「最近、急に体重が増えた」「特にダイエットをしていないのに、なんとなく痩せてきた」そんな変化には注意が必要です。
確かに体重の増減には、食事量や運動量といった生活習慣が関係することが多いのですが、実は病気のサインである場合も少なくありません。
急な体重増加の背景にあるもの
短期間での体重増加は、単なる食べすぎや運動不足だけでなく、ホルモンバランスの乱れや代謝の低下が関わっていることもよく見られる変化です。
特に中高年の方に多いのが、甲状腺機能低下症です。
この病気では、体のエネルギーをつくり出す甲状腺ホルモンが不足し、代謝が落ちてしまいます。その結果、食事量が変わらなくても体がむくみやすくなり、体重の増加が見られます。
また、心臓や腎臓の機能低下によって体内に水分が溜まり、むくみが原因で体重が増える場合もあります。このようなケースでは、足のむくみや息切れ、疲れやすさなどが一緒に現れることが多く注意が必要です。
一方、ストレスが強いと食欲をコントロールする自律神経が乱れ、過食に走ってしまうこともあります。
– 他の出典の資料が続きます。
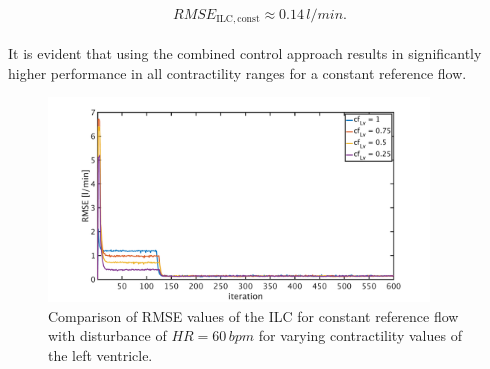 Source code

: \begin{equation}
  RMSE_{\mathrm{ILC,const}}\approx0.14\,l/min.
\end{equation}
\\It is evident that using the combined control approach results in significantly higher performance in all contractility ranges for a constant reference flow.
\begin{figure}[ht!]
  \centering
  \includegraphics[width=0.9\textwidth]{images/chapt_5/ILC/RMSE_dist_const_5_var_cf.pdf}
  \caption[RMSE Comparison of ILC at constant reference flow for varying left ventricular contractilities]{Comparison of RMSE values of the ILC for constant reference flow with disturbance of $HR=60\,bpm$ for varying contractility values of the left ventricle.}
  \label{fig:RMSE_dist_const_5_var_cf}
\end{figure}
仕事や家庭のストレスなどが続いていると感じたら、心身のバランスに気をつけましょう。
体重減少の裏に潜むリスク
逆に、体重が減ってくるのも、身体からの重要なサインです。
急激な体重減少の原因として代表的なのが、糖尿病や甲状腺機能亢進症(こうしんしょう)です。
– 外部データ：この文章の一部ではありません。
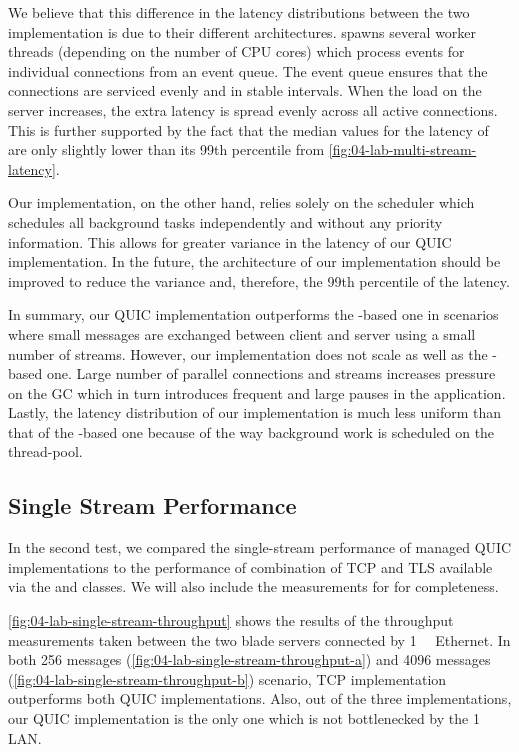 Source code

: We believe that this difference in the latency distributions between the two implementation is due
to their different architectures. \libmsquic{} spawns several worker threads (depending on the
number of CPU cores) which process events for individual connections from an event queue. The event
queue ensures that the connections are serviced evenly and in stable intervals. When the load on the
server increases, the extra latency is spread evenly across all active connections. This is further
supported by the fact that the median values for the latency of \libmsquic{} are only slightly lower
than its 99th percentile from \autoref{fig:04-lab-multi-stream-latency}.

Our implementation, on the other hand, relies solely on the \dotnet{}  scheduler which
schedules all background tasks independently and without any priority information. This allows for
greater variance in the latency of our QUIC implementation. In the future, the architecture of our
implementation should be improved to reduce the variance and, therefore, the 99th percentile of the
latency.

In summary, our QUIC implementation outperforms the \libmsquic{}-based one in scenarios where small
messages are exchanged between client and server using a small number of streams. However, our
implementation does not scale as well as the \libmsquic-based one. Large number of parallel
connections and streams increases pressure on the GC which in turn introduces frequent and large
pauses in the application. Lastly, the latency distribution of our implementation is much less
uniform than that of the \libmsquic{}-based one because of the way background work is scheduled on
the \dotnet{} thread-pool.

\subsection{Single Stream Performance}

In the second test, we compared the single-stream performance of managed QUIC implementations to the
performance of combination of TCP and TLS available via the \TcpClient{} and \SslStream{} \dotnet{}
classes. We will also include the measurements for \libmsquic{} for completeness.

\autoref{fig:04-lab-single-stream-throughput} shows the results of the throughput measurements taken
between the two blade servers connected by \SI{1}{\giga\bit} Ethernet. In both \SI{256}{\byte}
messages (\autoref{fig:04-lab-single-stream-throughput-a}) and \SI{4096}{\byte} messages
(\autoref{fig:04-lab-single-stream-throughput-b}) scenario, TCP implementation outperforms both QUIC
implementations. Also, out of the three implementations, our QUIC implementation is the only one
which is not bottlenecked by the \SI{1}{\giga\bit} LAN\@.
糖尿病では、血糖値が高い状態が続きエネルギーがうまく使えず、筋肉や脂肪を分解してエネルギーに変えてしまうため、食べているのに痩せてしまう場合があります。
また、甲状腺ホルモンが過剰に分泌される甲状腺機能亢進症では、代謝が活発になりすぎて体重が減少するケースです。
ほかにも、胃腸障害や肝臓病、がんなどが体重減少の原因となることもあります。
「食欲がない」「疲れやすい」「発熱が続く」といった症状が、同時に見られるときは早めの受診をお勧めします。
健康診断で早期発見を
体重の増減は、誰にでも起こります。しかし、体の内側で起きている変化を反映しています。「いつもと違う」「短期間で大きく変わった」と感じたら、健康診断や血液検査を受けて原因を確かめることが肝心です。
特に、「更年期以降に太りやすくなった」「急に体重が落ちて不安」といった方には、ホルモンや代謝の状態を詳しく調べる検査をおすすめしています。
生活習慣の変化やストレスによる体重変化も多いため、検査で異常が見つからない場合もあります。医師と一緒に生活リズムや食事内容を見直すことが、健康を維持する大きな一歩になります。
まとめ
「急に太った」「痩せた」には、必ず理由があります。
甲子園あらいクリニックでは、血液検査や甲状腺ホルモンのチェック、糖代謝や肝機能など、体のバランスを総合的に見ることができます。
一時的なものと判断せず、きちんと検査を受け、生活習慣の見直しから必要な治療まで、患者さまお一人おひとりに合ったサポートを行っています。
“体重の変化”は、健康見直しのチャンスでもあります。「少しおかしいな」と感じたら早めの受診で病気の早期発見、予防につなげましょう。